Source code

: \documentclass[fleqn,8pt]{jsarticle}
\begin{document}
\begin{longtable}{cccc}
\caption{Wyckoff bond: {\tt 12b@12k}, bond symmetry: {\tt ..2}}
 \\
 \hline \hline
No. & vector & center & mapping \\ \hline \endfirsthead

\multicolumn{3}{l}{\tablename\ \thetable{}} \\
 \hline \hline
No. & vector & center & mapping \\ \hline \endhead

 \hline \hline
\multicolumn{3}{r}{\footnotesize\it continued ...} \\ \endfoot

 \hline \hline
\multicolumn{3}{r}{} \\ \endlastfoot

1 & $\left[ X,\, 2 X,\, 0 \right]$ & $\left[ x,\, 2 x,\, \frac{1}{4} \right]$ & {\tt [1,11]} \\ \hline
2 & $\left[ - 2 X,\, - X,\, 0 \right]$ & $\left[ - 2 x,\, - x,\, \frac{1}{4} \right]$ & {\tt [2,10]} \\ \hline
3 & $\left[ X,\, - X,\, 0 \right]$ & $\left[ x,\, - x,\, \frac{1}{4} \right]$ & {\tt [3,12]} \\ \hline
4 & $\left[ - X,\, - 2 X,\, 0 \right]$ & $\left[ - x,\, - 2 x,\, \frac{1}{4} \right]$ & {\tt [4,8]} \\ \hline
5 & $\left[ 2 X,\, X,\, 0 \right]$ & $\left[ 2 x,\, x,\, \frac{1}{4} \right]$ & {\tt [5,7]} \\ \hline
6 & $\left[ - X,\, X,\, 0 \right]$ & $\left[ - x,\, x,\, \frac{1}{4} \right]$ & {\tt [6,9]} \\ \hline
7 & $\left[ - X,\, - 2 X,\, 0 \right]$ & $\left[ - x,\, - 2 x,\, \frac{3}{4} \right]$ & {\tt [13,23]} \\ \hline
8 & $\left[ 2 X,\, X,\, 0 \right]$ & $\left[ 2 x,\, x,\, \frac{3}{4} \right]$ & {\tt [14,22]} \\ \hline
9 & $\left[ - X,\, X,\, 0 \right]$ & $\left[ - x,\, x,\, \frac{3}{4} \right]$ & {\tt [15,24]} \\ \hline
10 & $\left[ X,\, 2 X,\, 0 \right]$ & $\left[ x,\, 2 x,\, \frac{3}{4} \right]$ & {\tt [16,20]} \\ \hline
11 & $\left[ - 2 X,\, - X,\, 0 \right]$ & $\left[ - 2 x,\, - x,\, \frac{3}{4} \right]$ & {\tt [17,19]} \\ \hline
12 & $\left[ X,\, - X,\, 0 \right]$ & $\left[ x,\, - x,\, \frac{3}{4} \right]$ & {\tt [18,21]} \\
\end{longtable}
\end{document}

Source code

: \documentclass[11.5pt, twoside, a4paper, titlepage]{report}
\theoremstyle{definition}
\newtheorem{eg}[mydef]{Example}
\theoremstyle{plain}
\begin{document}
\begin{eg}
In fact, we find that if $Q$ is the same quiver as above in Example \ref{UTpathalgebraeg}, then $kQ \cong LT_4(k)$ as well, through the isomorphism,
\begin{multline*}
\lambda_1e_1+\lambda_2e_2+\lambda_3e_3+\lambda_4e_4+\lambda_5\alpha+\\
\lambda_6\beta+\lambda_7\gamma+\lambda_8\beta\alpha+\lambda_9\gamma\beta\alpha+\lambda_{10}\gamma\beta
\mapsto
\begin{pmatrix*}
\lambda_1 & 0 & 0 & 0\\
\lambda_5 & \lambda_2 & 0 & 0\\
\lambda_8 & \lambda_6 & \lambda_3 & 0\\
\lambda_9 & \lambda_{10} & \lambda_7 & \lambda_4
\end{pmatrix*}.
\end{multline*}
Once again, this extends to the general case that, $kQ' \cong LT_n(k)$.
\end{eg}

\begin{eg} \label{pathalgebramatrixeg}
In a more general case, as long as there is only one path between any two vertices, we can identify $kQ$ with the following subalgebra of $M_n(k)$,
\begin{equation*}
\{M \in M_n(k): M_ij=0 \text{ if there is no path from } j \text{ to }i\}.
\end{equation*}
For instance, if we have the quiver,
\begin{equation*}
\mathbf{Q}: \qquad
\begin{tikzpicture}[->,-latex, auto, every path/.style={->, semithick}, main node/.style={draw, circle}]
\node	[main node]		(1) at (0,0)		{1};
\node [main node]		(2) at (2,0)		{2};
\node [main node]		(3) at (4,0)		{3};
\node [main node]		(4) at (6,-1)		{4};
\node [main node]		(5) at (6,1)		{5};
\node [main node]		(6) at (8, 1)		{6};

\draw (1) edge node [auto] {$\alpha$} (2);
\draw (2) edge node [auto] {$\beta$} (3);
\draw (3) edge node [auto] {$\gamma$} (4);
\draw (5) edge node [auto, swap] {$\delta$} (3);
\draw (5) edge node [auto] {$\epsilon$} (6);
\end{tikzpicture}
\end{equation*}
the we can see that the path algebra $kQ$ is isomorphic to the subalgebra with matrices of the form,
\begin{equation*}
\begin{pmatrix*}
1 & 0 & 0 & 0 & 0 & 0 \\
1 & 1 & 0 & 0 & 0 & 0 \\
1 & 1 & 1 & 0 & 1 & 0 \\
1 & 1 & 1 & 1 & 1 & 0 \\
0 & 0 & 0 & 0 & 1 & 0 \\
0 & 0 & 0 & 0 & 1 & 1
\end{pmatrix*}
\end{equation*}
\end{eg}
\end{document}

TASK REQUIREMENTS
Check each line of the data above for the string "pmatrix", and copy the ones that have it.

EXERCISE SOLUTION
\begin{pmatrix*}
\end{pmatrix*}.
\begin{pmatrix*}
\end{pmatrix*}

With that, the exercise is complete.